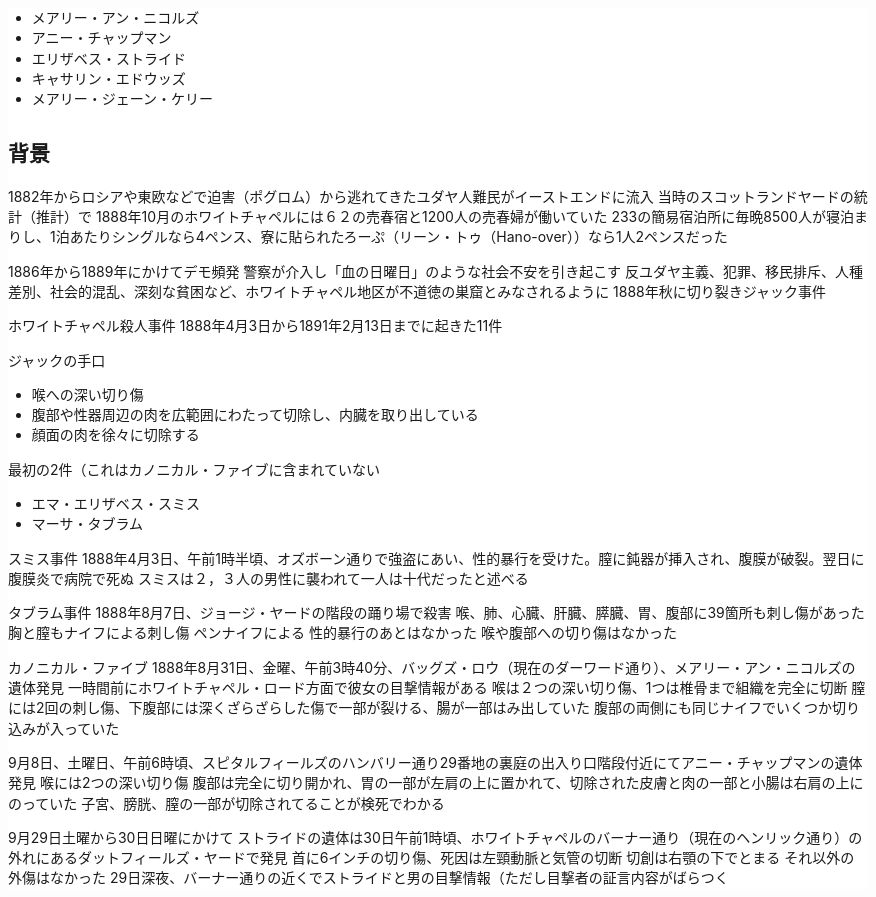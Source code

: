 - メアリー・アン・ニコルズ
- アニー・チャップマン
- エリザベス・ストライド
- キャサリン・エドウッズ
- メアリー・ジェーン・ケリー

## 背景

1882年からロシアや東欧などで迫害（ポグロム）から逃れてきたユダヤ人難民がイーストエンドに流入
当時のスコットランドヤードの統計（推計）で
1888年10月のホワイトチャペルには６２の売春宿と1200人の売春婦が働いていた
233の簡易宿泊所に毎晩8500人が寝泊まりし、1泊あたりシングルなら4ペンス、寮に貼られたろーぷ（リーン・トゥ（Hano-over））なら1人2ペンスだった

1886年から1889年にかけてデモ頻発
警察が介入し「血の日曜日」のような社会不安を引き起こす
反ユダヤ主義、犯罪、移民排斥、人種差別、社会的混乱、深刻な貧困など、ホワイトチャペル地区が不道徳の巣窟とみなされるように
1888年秋に切り裂きジャック事件

ホワイトチャペル殺人事件
1888年4月3日から1891年2月13日までに起きた11件

ジャックの手口
- 喉への深い切り傷
- 腹部や性器周辺の肉を広範囲にわたって切除し、内臓を取り出している
- 顔面の肉を徐々に切除する

最初の2件（これはカノニカル・ファイブに含まれていない
- エマ・エリザベス・スミス
- マーサ・タブラム

スミス事件
1888年4月3日、午前1時半頃、オズボーン通りで強盗にあい、性的暴行を受けた。膣に鈍器が挿入され、腹膜が破裂。翌日に腹膜炎で病院で死ぬ
スミスは２，３人の男性に襲われて一人は十代だったと述べる

タブラム事件
1888年8月7日、ジョージ・ヤードの階段の踊り場で殺害
喉、肺、心臓、肝臓、膵臓、胃、腹部に39箇所も刺し傷があった
胸と膣もナイフによる刺し傷
ペンナイフによる
性的暴行のあとはなかった
喉や腹部への切り傷はなかった

カノニカル・ファイブ
1888年8月31日、金曜、午前3時40分、バッグズ・ロウ（現在のダーワード通り）、メアリー・アン・ニコルズの遺体発見
一時間前にホワイトチャペル・ロード方面で彼女の目撃情報がある
喉は２つの深い切り傷、1つは椎骨まで組織を完全に切断
膣には2回の刺し傷、下腹部には深くざらざらした傷で一部が裂ける、腸が一部はみ出していた
腹部の両側にも同じナイフでいくつか切り込みが入っていた

9月8日、土曜日、午前6時頃、スピタルフィールズのハンバリー通り29番地の裏庭の出入り口階段付近にてアニー・チャップマンの遺体発見
喉には2つの深い切り傷
腹部は完全に切り開かれ、胃の一部が左肩の上に置かれて、切除された皮膚と肉の一部と小腸は右肩の上にのっていた
子宮、膀胱、膣の一部が切除されてることが検死でわかる

9月29日土曜から30日日曜にかけて
ストライドの遺体は30日午前1時頃、ホワイトチャペルのバーナー通り（現在のヘンリック通り）の外れにあるダットフィールズ・ヤードで発見
首に6インチの切り傷、死因は左頸動脈と気管の切断
切創は右顎の下でとまる
それ以外の外傷はなかった
29日深夜、バーナー通りの近くでストライドと男の目撃情報（ただし目撃者の証言内容がばらつく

• [WHAT NEEDS TO BE DONE]: Taking the line containing "1888年4月3日、午前1時" as the first, please return it and every line after it through the end of the entries, exactly and only those.

• [RESPONSE BOX]:
1888年4月3日、午前1時半頃、オズボーン通りで強盗にあい、性的暴行を受けた。膣に鈍器が挿入され、腹膜が破裂。翌日に腹膜炎で病院で死ぬ
スミスは２，３人の男性に襲われて一人は十代だったと述べる

タブラム事件
1888年8月7日、ジョージ・ヤードの階段の踊り場で殺害
喉、肺、心臓、肝臓、膵臓、胃、腹部に39箇所も刺し傷があった
胸と膣もナイフによる刺し傷
ペンナイフによる
性的暴行のあとはなかった
喉や腹部への切り傷はなかった

カノニカル・ファイブ
1888年8月31日、金曜、午前3時40分、バッグズ・ロウ（現在のダーワード通り）、メアリー・アン・ニコルズの遺体発見
一時間前にホワイトチャペル・ロード方面で彼女の目撃情報がある
喉は２つの深い切り傷、1つは椎骨まで組織を完全に切断
膣には2回の刺し傷、下腹部には深くざらざらした傷で一部が裂ける、腸が一部はみ出していた
腹部の両側にも同じナイフでいくつか切り込みが入っていた

9月8日、土曜日、午前6時頃、スピタルフィールズのハンバリー通り29番地の裏庭の出入り口階段付近にてアニー・チャップマンの遺体発見
喉には2つの深い切り傷
腹部は完全に切り開かれ、胃の一部が左肩の上に置かれて、切除された皮膚と肉の一部と小腸は右肩の上にのっていた
子宮、膀胱、膣の一部が切除されてることが検死でわかる

9月29日土曜から30日日曜にかけて
ストライドの遺体は30日午前1時頃、ホワイトチャペルのバーナー通り（現在のヘンリック通り）の外れにあるダットフィールズ・ヤードで発見
首に6インチの切り傷、死因は左頸動脈と気管の切断
切創は右顎の下でとまる
それ以外の外傷はなかった
29日深夜、バーナー通りの近くでストライドと男の目撃情報（ただし目撃者の証言内容がばらつく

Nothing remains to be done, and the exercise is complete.